## Material supplied
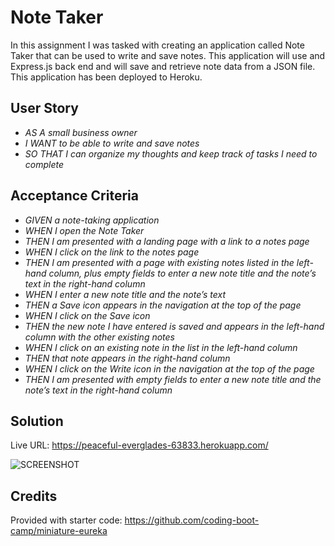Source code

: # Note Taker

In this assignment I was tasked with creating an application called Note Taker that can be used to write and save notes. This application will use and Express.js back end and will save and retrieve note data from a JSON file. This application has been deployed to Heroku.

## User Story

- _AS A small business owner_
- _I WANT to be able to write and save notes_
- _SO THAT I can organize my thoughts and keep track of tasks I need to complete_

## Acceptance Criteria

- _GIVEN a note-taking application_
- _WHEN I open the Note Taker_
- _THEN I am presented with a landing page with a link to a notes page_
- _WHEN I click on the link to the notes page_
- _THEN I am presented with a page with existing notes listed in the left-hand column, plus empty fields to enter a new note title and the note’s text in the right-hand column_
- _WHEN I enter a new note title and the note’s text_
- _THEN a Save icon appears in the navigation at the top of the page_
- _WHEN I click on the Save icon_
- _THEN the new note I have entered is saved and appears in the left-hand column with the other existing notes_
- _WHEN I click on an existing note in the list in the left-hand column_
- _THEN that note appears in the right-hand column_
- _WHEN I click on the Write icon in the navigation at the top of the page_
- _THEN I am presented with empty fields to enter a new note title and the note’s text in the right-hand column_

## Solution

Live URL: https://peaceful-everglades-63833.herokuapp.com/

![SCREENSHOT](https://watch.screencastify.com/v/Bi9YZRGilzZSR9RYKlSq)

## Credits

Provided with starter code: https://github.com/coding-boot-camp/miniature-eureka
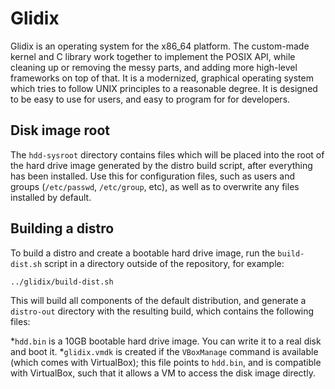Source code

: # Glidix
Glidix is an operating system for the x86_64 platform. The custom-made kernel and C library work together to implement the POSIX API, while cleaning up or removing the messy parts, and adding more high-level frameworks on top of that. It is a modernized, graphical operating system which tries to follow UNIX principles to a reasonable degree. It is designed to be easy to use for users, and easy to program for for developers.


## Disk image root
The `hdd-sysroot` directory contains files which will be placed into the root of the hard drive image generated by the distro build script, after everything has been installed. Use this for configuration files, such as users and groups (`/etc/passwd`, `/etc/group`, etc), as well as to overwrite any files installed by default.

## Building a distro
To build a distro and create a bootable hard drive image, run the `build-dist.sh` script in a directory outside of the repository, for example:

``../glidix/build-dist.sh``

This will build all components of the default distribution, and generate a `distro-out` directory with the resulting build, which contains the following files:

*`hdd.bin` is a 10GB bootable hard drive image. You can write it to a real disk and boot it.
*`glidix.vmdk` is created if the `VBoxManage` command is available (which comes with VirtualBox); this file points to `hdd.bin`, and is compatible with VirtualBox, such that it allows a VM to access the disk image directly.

## Assignment
Return the entries exactly as given. Do not include pictures.

## Finished task
Source code

: # Note Taker

In this assignment I was tasked with creating an application called Note Taker that can be used to write and save notes. This application will use and Express.js back end and will save and retrieve note data from a JSON file. This application has been deployed to Heroku.

## User Story

- _AS A small business owner_
- _I WANT to be able to write and save notes_
- _SO THAT I can organize my thoughts and keep track of tasks I need to complete_

## Acceptance Criteria

- _GIVEN a note-taking application_
- _WHEN I open the Note Taker_
- _THEN I am presented with a landing page with a link to a notes page_
- _WHEN I click on the link to the notes page_
- _THEN I am presented with a page with existing notes listed in the left-hand column, plus empty fields to enter a new note title and the note’s text in the right-hand column_
- _WHEN I enter a new note title and the note’s text_
- _THEN a Save icon appears in the navigation at the top of the page_
- _WHEN I click on the Save icon_
- _THEN the new note I have entered is saved and appears in the left-hand column with the other existing notes_
- _WHEN I click on an existing note in the list in the left-hand column_
- _THEN that note appears in the right-hand column_
- _WHEN I click on the Write icon in the navigation at the top of the page_
- _THEN I am presented with empty fields to enter a new note title and the note’s text in the right-hand column_

## Solution

Live URL: https://peaceful-everglades-63833.herokuapp.com/

![SCREENSHOT](https://watch.screencastify.com/v/Bi9YZRGilzZSR9RYKlSq)

## Credits

Provided with starter code: https://github.com/coding-boot-camp/miniature-eureka
Source code

: # Glidix
Glidix is an operating system for the x86_64 platform. The custom-made kernel and C library work together to implement the POSIX API, while cleaning up or removing the messy parts, and adding more high-level frameworks on top of that. It is a modernized, graphical operating system which tries to follow UNIX principles to a reasonable degree. It is designed to be easy to use for users, and easy to program for for developers.


## Disk image root
The `hdd-sysroot` directory contains files which will be placed into the root of the hard drive image generated by the distro build script, after everything has been installed. Use this for configuration files, such as users and groups (`/etc/passwd`, `/etc/group`, etc), as well as to overwrite any files installed by default.

## Building a distro
To build a distro and create a bootable hard drive image, run the `build-dist.sh` script in a directory outside of the repository, for example:

``../glidix/build-dist.sh``

This will build all components of the default distribution, and generate a `distro-out` directory with the resulting build, which contains the following files:

*`hdd.bin` is a 10GB bootable hard drive image. You can write it to a real disk and boot it.
*`glidix.vmdk` is created if the `VBoxManage` command is available (which comes with VirtualBox); this file points to `hdd.bin`, and is compatible with VirtualBox, such that it allows a VM to access the disk image directly.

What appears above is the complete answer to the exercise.